On the right is a photo of a bus machine-gunned by American troops. It was apparently
carrying members of the Republican Guard. All but one of those on the bus were killed,
apparently without an opportunity to surrender. The foreground is littered with corpses.
The war has gone terribly wrong. So far, the
consequences are fairly minor for Bush and Blair; losses
on their side are probably still below 100, and the Iraqi casualties,
surely far higher, are still much less than in the first week
(and also the final week) of the 1991 invasion.
Bush has reason to be concerned, as events did not bear out predictions of local
uprisings and easy victory. The ground forces know they're spread thin,
with long supply lines through a territory they don't control.
They need 15 million gallons of fuel every day, all of which comes
up from Kuwait in tankers. Their forces are considerably
outnumbered by the Iraqis, and now there's word that young
men throughout the Moslem world are volunteering to fight
for Iraq. They're apparently crossing in from Syria. A recent suicide attack
killed several Americans, with threats from Baghdad of much worse to come.
As always, truth was the first casualty of war, of this war especially, in
which Bush is keeping near-total control of news media covering the war from
the American side. Bush, however, never reckoned on al-Jazeera
to tell the truth.
I didn't really realize until Friday night that Bush and Blair have been
lying right along about the really big stuff. Basra was never
in their hands, and certainly is not now. Most of what you are hearing
in the Western press is censored; much of what Bush says is an outright lie.
He and his administration prefer secrecy to truth.
Administration leaders, Rumsfeld in particular,
have harbored delusions that made it
much easier for them to go to war, and to go with only a light force.
The greatest delusion was that the Iraqis
would welcome American and British troops as they turned against Saddam.
This certainly did not occur spontaneously as had apparently been expected.
Will it in the future? Can anyone really say?
The Shia in the south were expected to support the USA/UK
as soon as "Shock and Awe" started. Rumsfeld and Powell must have neglected to
remind Bush that his father had promised these self-same folks protection
after the last war. He did not redeem his promise, and Saddam massacred them.

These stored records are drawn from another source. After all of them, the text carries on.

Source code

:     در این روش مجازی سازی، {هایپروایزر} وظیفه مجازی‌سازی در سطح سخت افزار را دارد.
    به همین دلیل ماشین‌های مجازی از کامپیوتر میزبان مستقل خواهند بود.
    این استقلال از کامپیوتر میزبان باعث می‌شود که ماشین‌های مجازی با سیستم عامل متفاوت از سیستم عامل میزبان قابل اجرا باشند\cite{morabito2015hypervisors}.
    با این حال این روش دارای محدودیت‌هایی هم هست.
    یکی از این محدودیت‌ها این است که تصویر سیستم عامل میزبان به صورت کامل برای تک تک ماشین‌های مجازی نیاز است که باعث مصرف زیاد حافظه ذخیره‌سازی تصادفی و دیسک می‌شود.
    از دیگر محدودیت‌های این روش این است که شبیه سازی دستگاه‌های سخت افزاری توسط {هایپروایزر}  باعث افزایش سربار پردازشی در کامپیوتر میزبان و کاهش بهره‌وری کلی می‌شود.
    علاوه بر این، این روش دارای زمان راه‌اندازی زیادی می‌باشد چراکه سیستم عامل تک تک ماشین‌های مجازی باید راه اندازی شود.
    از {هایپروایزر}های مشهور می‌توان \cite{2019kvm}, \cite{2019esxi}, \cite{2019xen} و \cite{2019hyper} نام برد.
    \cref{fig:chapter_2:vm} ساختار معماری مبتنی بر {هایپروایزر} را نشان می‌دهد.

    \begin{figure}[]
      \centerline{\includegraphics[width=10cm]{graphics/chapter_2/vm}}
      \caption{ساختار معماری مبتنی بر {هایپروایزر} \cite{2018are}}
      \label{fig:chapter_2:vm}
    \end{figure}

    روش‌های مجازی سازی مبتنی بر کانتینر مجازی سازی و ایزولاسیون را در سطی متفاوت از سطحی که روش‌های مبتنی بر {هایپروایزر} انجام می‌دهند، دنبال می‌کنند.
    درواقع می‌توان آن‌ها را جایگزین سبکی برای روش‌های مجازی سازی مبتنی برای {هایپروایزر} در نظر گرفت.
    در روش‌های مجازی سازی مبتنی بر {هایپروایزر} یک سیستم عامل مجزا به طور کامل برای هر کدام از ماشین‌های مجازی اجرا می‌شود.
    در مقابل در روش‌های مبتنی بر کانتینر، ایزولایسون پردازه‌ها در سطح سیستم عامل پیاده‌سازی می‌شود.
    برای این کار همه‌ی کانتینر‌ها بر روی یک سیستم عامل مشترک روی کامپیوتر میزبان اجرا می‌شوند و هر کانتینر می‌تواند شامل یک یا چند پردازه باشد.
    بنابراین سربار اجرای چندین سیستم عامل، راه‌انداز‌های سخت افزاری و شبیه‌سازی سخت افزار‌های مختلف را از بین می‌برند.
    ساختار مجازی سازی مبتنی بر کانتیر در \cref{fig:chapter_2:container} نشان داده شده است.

I haven't a clue what's going on in the north except that
it looks very dangerous, with a four-handed game in progress:
Turkey, Kurdistan, Iraq, USA/UK. There's plenty of opportunity for
mischief with so many players who hate each other.

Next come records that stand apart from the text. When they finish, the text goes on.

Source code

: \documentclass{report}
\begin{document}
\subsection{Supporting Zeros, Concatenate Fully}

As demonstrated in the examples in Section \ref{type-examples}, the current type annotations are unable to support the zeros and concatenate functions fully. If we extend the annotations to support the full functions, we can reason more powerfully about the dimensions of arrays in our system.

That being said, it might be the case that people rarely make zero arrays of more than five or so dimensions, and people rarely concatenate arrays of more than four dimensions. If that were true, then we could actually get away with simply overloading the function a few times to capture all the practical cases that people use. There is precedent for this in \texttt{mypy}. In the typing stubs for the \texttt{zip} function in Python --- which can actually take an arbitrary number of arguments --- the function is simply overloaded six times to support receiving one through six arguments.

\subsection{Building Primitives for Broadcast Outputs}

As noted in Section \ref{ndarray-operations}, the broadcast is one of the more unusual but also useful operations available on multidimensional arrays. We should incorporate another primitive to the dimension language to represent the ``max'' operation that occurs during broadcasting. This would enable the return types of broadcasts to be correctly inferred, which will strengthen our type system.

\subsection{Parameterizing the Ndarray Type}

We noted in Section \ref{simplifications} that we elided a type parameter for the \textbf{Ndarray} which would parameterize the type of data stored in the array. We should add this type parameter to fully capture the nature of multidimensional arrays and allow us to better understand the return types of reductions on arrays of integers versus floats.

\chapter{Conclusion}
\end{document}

The embogment is now in progress, with a force doubling
in "just a few weeks." This also may prove insufficient, depending on the number
of Moslems streaming in from neighboring countries to join the jihad.
So, in the midst of this stalemate, I offer George Bush for consideration the
following exit strategy:
The USA withdraws from Iraq and announces:
Bush had better have an exit strategy at least as effective as this.
- The war is won
- Our troops are coming home
- Democracy has been brought to the Iraqis
- Escrowed oil revenues are being used to rebuild Iraq
- The Brits stayed behind to help out
- We left Saddam in charge
Some Quotes and Links
You may find the following quotes informative; the links are to my source. In a few cases where confusion might
arise, I have added ellipses where paragraphs have been deleted; in other cases not.

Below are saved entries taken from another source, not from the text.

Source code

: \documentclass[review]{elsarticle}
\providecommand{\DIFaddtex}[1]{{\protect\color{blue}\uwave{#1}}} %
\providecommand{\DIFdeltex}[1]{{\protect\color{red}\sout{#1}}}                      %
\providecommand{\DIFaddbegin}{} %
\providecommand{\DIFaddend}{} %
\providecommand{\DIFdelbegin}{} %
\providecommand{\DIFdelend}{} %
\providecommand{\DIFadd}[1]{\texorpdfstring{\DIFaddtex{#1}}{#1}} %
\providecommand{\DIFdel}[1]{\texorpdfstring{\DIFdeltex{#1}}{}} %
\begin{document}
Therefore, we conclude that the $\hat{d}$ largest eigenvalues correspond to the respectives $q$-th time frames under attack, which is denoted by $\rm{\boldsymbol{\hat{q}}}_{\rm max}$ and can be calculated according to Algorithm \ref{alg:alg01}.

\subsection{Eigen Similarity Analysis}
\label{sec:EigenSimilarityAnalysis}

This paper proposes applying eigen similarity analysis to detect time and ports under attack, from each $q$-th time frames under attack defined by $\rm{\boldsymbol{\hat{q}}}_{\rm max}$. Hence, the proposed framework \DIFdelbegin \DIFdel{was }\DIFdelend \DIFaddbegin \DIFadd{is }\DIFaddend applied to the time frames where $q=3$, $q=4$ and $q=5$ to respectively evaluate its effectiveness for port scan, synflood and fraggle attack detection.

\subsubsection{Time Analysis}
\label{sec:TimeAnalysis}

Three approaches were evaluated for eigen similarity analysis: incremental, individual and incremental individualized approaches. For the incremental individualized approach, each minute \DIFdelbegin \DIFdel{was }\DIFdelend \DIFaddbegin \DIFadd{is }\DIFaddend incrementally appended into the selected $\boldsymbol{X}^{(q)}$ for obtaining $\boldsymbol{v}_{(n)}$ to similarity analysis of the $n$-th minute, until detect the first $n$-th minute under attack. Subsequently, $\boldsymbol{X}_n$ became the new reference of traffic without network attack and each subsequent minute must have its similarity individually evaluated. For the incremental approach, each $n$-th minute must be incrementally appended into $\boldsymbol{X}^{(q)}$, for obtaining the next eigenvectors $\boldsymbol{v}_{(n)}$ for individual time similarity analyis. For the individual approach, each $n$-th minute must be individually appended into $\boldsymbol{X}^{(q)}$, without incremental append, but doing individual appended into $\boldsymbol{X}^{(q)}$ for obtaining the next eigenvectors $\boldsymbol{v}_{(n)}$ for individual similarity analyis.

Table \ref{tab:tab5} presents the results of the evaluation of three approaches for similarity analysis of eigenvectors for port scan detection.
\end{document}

seekers flock to Iraq, as signs grow it may become magnet for jihad
by Hamza Hendawi, Associated Press at Boston.com
30 March 2003
Thousands of Muslims who say they are ready for martyrdom have flocked to Iraq since the U.S.-led war began, a sign that a prolonged stay of U.S. and British forces may turn the country into a magnet for militants seeking a new jihad.
Iraq vice president Taha Yassin Ramadan threatened more, saying suicide bombings would become "routine military policy."
"I came (to) offer my life for the sake of the Arab nation and Iraq," said a Palestinian who would not give his name. "We came as part of a martyrdom project against the Americans."
Dia'a Rashwan, a prominent expert on radical Muslim groups, views an Iraq occupied by the U.S. military as the "perfect" environment for Muslim militants seething over what they see as Washington's war against Islam.
"With so many American troops required to occupy Iraq, they'll be like hostages," he said.
Report: Rumseld Ignored Pentagon Advice on Iraq
(Reuters, reporting on the
7 April 2003 issue of The New Yorker,
on sale Monday)
Defense Secretary Donald Rumsfeld repeatedly rejected advice from Pentagon planners that substantially more troops and armor would be needed to fight a war in Iraq, New Yorker Magazine reported.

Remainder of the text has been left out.